**Material for this task**
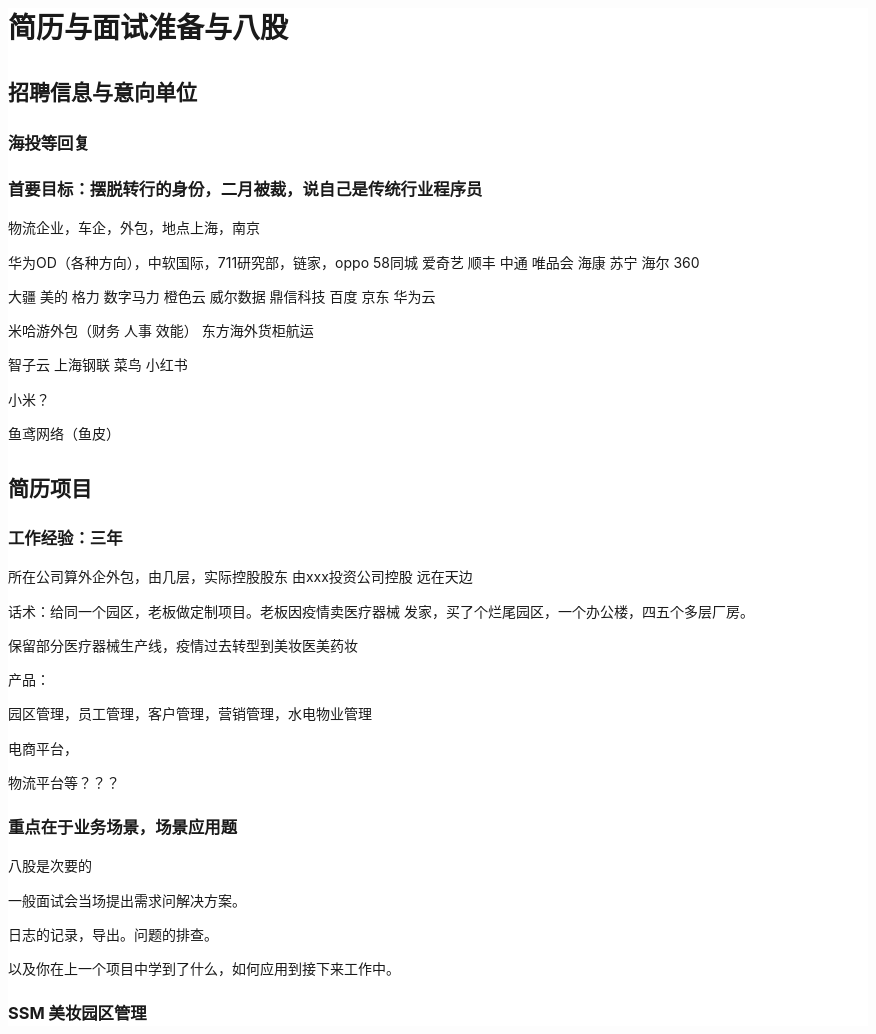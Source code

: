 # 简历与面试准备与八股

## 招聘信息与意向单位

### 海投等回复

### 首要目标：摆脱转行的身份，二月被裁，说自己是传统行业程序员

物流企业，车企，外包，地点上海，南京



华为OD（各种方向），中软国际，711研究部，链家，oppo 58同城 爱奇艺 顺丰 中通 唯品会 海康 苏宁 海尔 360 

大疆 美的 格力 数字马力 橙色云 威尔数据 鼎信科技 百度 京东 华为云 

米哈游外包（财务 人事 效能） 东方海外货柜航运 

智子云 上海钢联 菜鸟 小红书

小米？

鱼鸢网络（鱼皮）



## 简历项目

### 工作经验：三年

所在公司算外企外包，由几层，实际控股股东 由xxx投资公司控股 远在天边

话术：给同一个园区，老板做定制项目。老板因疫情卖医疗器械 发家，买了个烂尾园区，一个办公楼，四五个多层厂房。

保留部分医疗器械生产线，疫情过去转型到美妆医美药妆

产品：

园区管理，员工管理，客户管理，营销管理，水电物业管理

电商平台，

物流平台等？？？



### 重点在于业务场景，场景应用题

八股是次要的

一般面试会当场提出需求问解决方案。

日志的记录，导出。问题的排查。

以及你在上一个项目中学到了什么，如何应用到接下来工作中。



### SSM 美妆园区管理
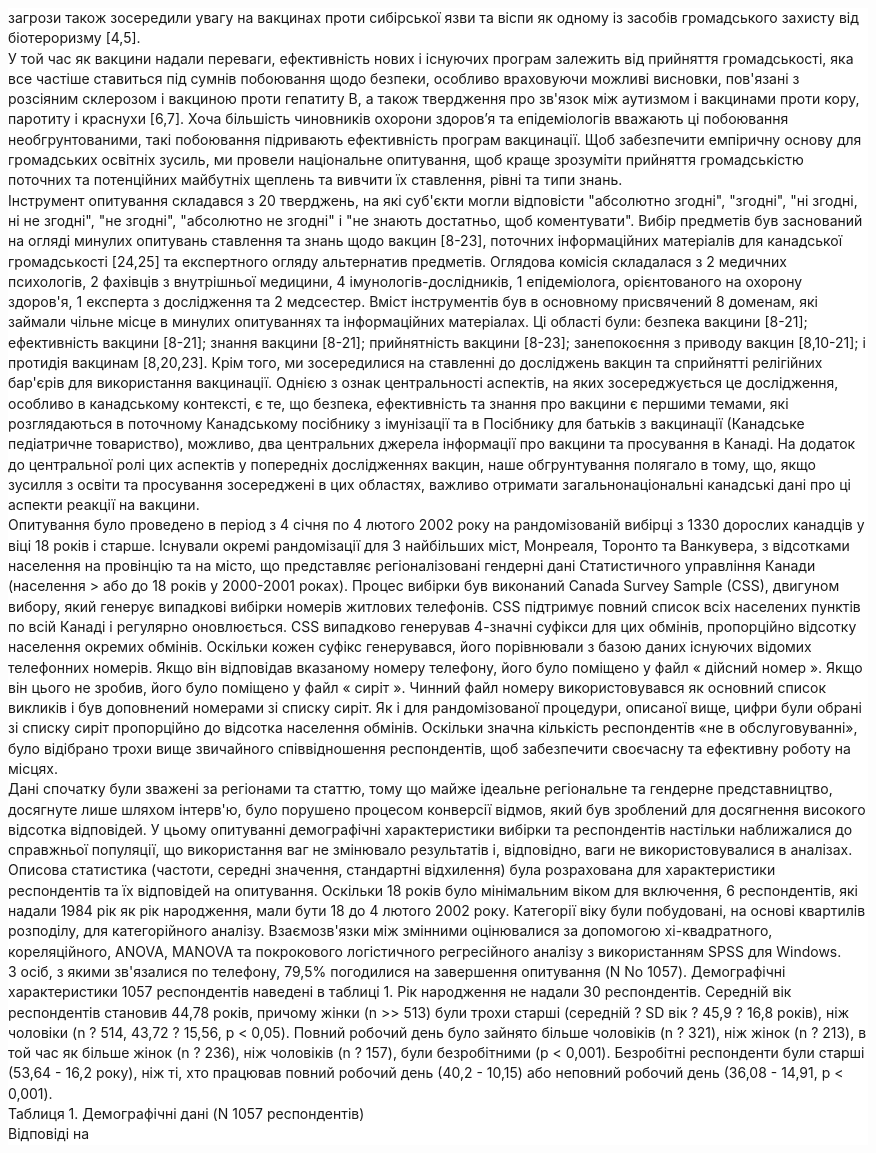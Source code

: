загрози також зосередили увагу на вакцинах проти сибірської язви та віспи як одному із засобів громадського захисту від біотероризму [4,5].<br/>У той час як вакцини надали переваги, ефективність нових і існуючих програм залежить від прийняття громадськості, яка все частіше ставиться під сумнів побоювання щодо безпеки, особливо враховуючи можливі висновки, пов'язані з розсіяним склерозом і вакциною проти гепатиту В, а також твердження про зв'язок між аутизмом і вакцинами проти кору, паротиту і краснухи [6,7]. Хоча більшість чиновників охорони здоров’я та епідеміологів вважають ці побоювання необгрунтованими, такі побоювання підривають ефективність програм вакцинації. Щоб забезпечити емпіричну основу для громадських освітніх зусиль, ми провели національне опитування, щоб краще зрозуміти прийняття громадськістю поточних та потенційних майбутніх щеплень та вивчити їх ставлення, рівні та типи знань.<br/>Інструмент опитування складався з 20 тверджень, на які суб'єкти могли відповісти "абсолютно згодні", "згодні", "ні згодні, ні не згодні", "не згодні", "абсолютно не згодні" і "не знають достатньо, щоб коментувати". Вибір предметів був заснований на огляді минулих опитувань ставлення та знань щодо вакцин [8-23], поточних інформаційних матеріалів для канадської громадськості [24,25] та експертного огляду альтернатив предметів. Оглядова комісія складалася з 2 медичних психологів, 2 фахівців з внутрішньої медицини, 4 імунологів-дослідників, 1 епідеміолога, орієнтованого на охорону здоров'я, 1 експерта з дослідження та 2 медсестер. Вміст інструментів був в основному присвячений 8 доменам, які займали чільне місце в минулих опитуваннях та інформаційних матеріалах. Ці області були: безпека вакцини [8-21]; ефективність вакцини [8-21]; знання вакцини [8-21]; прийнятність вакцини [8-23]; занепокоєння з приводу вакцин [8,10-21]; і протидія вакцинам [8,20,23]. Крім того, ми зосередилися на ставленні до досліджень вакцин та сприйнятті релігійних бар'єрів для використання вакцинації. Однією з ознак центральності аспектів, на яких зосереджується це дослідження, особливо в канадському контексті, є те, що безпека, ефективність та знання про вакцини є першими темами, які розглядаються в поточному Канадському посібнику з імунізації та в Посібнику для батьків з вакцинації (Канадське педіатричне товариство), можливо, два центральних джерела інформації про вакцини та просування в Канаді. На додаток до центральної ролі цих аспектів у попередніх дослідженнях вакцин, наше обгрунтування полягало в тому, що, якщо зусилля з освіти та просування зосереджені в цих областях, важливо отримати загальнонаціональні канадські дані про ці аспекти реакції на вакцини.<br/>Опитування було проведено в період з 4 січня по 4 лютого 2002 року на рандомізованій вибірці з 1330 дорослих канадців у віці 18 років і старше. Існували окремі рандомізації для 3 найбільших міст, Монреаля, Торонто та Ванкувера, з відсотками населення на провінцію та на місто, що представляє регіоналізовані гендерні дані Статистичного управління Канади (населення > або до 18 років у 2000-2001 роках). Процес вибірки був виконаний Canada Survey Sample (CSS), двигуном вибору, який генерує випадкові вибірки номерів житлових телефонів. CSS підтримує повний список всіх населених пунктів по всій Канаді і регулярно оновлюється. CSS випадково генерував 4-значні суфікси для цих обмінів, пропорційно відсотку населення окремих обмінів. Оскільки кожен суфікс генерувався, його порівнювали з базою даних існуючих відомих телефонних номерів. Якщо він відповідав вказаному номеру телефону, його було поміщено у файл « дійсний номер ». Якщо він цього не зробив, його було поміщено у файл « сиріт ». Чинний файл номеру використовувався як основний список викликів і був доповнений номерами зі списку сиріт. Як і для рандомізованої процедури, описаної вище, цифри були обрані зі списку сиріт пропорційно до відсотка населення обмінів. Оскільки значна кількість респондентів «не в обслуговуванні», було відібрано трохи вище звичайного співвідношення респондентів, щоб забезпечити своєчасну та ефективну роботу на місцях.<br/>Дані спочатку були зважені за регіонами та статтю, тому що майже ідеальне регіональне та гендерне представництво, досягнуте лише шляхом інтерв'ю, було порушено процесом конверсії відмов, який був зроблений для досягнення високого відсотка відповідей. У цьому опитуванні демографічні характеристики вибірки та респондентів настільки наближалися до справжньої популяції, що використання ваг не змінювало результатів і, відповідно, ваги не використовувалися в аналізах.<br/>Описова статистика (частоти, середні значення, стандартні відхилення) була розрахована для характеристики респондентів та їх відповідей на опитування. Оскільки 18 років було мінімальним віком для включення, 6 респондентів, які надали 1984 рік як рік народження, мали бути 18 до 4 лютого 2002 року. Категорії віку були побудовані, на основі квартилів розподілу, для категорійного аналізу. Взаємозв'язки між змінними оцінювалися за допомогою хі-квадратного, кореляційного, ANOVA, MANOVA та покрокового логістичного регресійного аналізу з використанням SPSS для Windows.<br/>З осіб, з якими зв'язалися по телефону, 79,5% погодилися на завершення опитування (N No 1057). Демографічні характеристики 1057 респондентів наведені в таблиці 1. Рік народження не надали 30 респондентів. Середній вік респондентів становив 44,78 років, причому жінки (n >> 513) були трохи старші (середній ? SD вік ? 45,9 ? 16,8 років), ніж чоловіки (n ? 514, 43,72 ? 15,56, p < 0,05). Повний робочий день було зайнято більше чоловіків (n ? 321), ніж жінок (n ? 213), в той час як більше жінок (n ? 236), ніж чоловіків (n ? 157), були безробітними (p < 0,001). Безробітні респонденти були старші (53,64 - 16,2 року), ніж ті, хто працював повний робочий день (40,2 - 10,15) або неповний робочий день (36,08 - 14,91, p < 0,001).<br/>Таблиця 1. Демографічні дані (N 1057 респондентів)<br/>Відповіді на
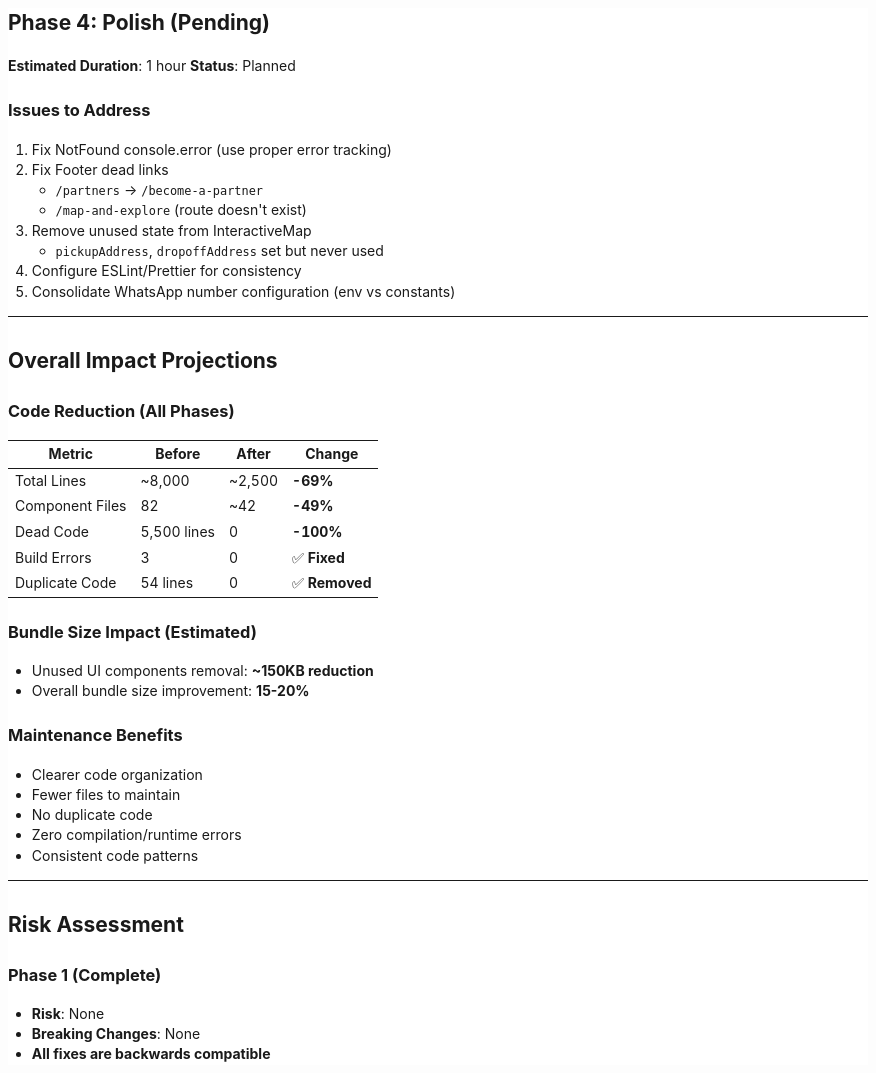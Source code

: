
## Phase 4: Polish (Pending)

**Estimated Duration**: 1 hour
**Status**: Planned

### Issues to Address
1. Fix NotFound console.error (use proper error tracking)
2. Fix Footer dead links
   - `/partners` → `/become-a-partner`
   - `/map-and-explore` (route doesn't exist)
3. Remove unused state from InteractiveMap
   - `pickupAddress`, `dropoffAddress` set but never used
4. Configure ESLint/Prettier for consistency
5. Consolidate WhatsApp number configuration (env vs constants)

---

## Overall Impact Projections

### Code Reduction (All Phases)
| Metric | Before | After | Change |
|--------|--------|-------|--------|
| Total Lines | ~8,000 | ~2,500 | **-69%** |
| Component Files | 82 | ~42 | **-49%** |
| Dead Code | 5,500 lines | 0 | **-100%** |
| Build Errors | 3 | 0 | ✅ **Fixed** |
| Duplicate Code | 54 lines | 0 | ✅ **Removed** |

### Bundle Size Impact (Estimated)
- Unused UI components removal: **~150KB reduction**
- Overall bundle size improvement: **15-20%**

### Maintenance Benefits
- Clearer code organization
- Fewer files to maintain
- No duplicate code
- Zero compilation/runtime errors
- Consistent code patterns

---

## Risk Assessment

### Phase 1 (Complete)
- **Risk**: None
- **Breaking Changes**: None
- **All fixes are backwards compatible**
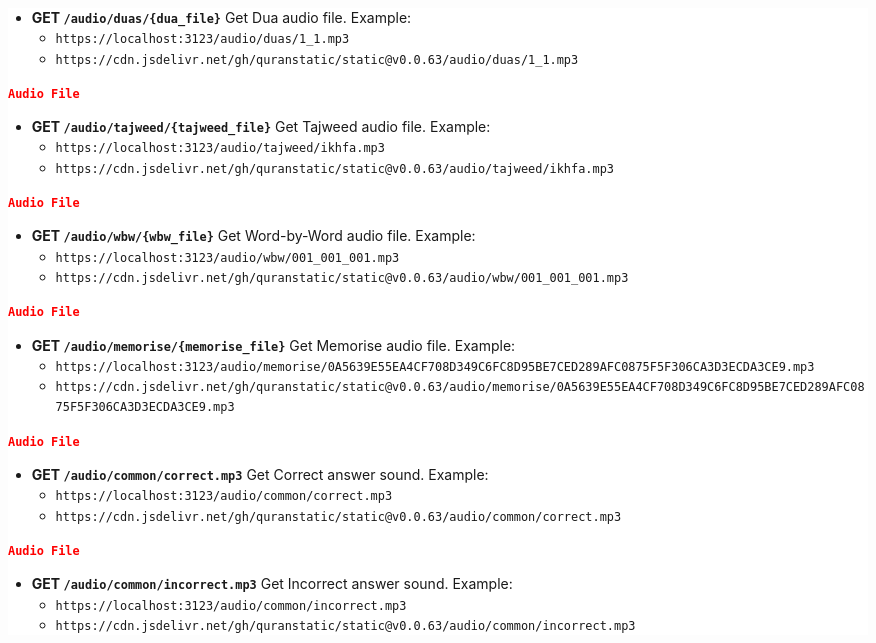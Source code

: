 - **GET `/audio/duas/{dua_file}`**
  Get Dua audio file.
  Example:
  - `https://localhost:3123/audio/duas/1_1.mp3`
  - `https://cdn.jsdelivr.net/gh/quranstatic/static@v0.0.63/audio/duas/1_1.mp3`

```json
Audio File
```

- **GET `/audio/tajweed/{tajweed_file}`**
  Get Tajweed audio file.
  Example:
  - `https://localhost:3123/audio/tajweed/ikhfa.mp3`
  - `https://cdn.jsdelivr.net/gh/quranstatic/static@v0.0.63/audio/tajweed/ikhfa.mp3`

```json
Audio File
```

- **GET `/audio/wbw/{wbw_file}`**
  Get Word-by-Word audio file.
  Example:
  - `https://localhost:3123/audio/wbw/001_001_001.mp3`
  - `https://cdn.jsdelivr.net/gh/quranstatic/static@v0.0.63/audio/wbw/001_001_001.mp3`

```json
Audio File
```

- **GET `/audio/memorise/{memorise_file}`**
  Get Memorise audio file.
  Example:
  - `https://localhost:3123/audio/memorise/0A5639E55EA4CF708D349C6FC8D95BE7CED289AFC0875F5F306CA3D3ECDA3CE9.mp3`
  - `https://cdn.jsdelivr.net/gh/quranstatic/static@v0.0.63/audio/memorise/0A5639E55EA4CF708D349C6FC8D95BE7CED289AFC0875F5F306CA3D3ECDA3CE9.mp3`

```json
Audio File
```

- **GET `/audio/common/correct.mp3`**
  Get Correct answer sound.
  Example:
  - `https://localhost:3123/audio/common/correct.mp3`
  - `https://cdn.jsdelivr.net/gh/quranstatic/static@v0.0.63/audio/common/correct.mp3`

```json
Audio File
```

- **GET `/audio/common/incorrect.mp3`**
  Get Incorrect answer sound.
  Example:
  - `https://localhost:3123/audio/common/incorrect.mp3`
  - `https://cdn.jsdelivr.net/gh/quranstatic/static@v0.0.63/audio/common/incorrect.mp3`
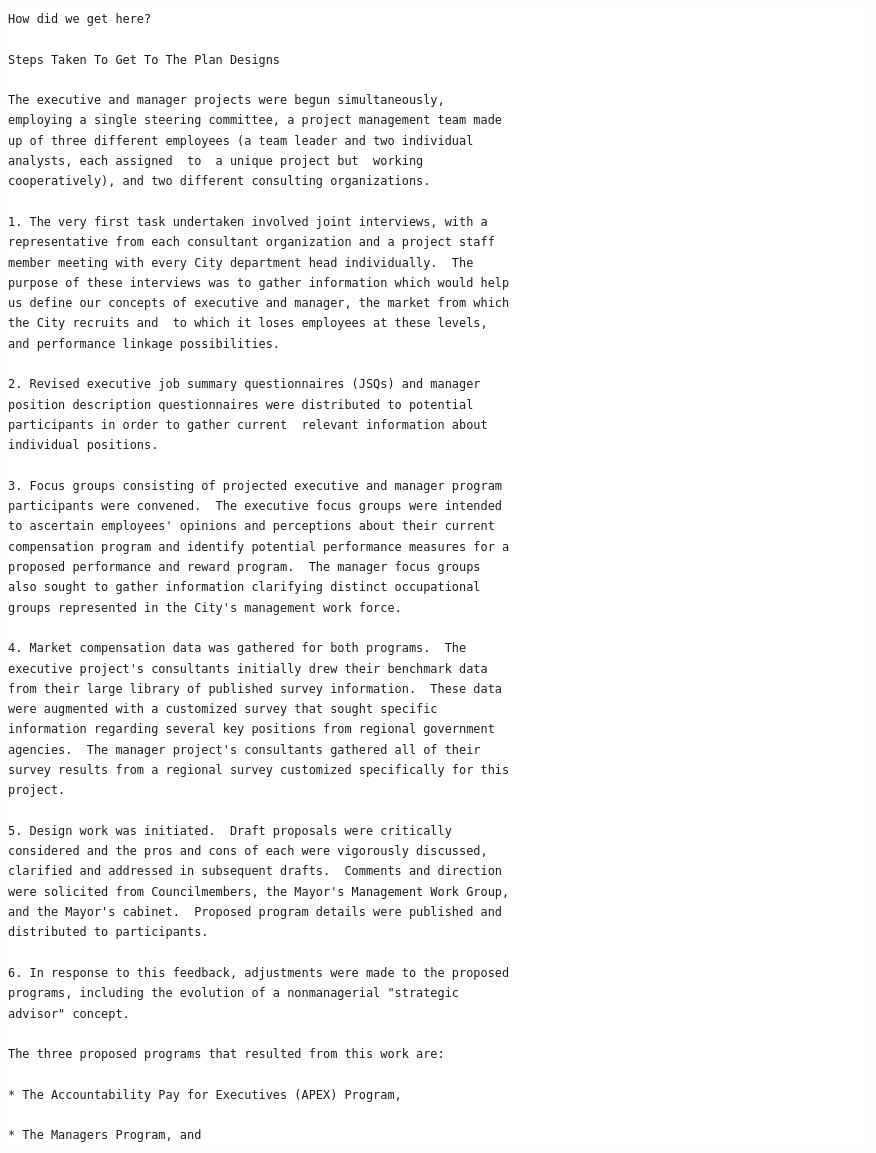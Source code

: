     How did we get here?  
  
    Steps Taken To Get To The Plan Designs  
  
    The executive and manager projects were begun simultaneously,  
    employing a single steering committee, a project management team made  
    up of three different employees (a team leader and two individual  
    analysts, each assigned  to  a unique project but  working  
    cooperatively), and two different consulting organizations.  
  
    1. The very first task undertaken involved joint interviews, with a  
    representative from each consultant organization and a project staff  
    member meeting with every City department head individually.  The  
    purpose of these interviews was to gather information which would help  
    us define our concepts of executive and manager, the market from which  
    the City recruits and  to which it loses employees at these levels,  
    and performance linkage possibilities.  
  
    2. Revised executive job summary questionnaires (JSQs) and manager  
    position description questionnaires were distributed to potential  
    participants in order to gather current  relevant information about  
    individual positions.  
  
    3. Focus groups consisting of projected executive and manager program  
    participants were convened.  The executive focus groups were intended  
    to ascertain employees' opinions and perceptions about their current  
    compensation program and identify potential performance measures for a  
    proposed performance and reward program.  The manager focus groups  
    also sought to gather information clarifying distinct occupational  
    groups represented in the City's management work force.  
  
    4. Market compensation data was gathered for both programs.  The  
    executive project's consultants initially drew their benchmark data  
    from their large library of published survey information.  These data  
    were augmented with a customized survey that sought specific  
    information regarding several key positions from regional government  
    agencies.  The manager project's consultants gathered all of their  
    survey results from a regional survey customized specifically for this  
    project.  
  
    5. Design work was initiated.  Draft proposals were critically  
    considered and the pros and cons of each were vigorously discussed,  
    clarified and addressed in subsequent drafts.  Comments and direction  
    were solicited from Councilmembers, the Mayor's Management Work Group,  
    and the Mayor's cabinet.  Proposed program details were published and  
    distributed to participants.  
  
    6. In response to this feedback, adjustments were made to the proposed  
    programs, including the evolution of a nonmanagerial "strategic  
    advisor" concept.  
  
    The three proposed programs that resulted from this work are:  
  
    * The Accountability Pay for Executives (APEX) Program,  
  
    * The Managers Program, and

**Brief**
Beginning with the line containing "analysts, each assigned" in the material above, copy every line exactly until you have copied the line containing "purpose of these".

**Response**
    analysts, each assigned  to  a unique project but  working  
    cooperatively), and two different consulting organizations.  
  
    1. The very first task undertaken involved joint interviews, with a  
    representative from each consultant organization and a project staff  
    member meeting with every City department head individually.  The  
    purpose of these interviews was to gather information which would help  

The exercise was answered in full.